On January 18, 2017, SBT Bancorp, Inc.'s primary operating subsidiary, The Simsbury Bank & Trust Company, Inc. (the "Bank"), entered into a Supplemental Executive Retirement Agreement (the "SERP Agreement") with Richard J. Sudol, the Bank's Senior Vice President and Chief Financial Officer.

The SERP Agreement is an unfunded, non-qualified supplemental retirement program for Mr. Sudol and provides for supplemental retirement benefits payable in installments over 15 years upon his attainment of normal retirement age of 65.  Under the SERP Agreement, the projected retirement benefit for Mr. Sudol, assuming he has been employed by the Bank through December 31, 2026, is $30,000 per year, with such payments beginning on the first day of the month after he turns 65 years old.  The retirement benefits vest in 10% increments on December 31st of each of the ten calendar years commencing with 2017 and are capped at the aforementioned $30,000 per year.

The SERP Agreement also contains restrictive covenants that may result in Mr. Sudol forfeiting all accrued benefits should he (i) be terminated for cause, (ii) be removed by regulatory order, or (iii) during the term of the SERP Agreement and within 12 months following his termination of employment with the Bank, accept employment with a competing financial institution, solicit Bank employees to work for another entity, compete against the Bank by assisting another entity to provide banking products or services to the Bank's customers or disclose any of the Bank's confidential information.

In the event of a change in control of the Bank prior to Mr. Sudol reaching his normal retirement age of 65 and Mr. Sudol's employment with the Bank is terminated for reasons other than death or disability within 24 months of such change in control, Mr.

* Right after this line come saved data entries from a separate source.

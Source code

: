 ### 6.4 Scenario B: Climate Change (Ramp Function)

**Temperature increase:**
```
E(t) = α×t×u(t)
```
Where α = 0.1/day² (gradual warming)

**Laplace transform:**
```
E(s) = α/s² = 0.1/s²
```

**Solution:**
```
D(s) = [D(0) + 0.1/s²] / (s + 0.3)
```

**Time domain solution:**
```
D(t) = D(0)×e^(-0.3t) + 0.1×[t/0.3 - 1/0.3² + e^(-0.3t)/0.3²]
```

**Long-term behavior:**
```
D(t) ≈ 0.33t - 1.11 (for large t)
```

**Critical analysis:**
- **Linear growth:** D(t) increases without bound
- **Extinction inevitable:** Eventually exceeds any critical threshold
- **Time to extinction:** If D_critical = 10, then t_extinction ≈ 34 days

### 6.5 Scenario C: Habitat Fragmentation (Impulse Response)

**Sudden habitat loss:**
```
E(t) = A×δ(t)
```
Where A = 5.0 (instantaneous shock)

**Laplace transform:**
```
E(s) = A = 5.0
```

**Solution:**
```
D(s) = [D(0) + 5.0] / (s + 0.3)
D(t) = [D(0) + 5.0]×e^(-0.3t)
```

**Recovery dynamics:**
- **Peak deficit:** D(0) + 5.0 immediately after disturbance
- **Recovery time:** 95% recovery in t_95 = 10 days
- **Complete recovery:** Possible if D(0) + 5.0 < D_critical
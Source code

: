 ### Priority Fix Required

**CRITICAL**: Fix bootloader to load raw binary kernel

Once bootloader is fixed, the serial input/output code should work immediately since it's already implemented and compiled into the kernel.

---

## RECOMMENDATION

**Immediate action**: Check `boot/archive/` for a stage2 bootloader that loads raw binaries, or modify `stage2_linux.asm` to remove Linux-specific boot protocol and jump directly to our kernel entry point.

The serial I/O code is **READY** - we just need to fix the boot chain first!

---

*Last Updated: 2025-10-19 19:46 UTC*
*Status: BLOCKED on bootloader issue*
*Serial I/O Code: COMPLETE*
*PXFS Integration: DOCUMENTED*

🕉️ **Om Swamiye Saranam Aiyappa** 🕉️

Sudol will be entitled to receive a retirement benefit of $30,000 per year, with such payments beginning on the first day of the month after he turns 65 years old, regardless of whether his retirement benefit has fully vested.

The foregoing description of the SERP Agreement is not complete and is qualified in its entirety by reference to the full text of the SERP Agreement, which is filed as Exhibit 10.1 to this Current Report on Form 8-K and which is incorporated by reference herein.

Item 9.01                          Financial Statements and Exhibits.

(d)            Exhibits

Exhibit No.
Description
 
 
10.1
Supplemental Executive Retirement Agreement, adopted as of January 18, 2017, by and between The Simsbury Bank & Trust Company, Inc. and Richard J. Sudol.
 
 
 


SIGNATURES
Pursuant to the requirements of the Securities Exchange Act of 1934, the registrant has duly caused this report to be signed on its behalf by the undersigned hereunto duly authorized.

  SBT BANCORP, INC.  
       
 
By:
/s/ Martin J. Geitz  
  Name: Martin J. Geitz  
  Title: President & Chief Executive Officer  
       
Dated:  January 18, 2017


Exhibit Index
Exhibit No.
Description
 
 
10.1
Supplemental Executive Retirement Agreement, adopted as of January 18, 2017, by and between The Simsbury Bank & Trust Company, Inc. and Richard J. Sudol.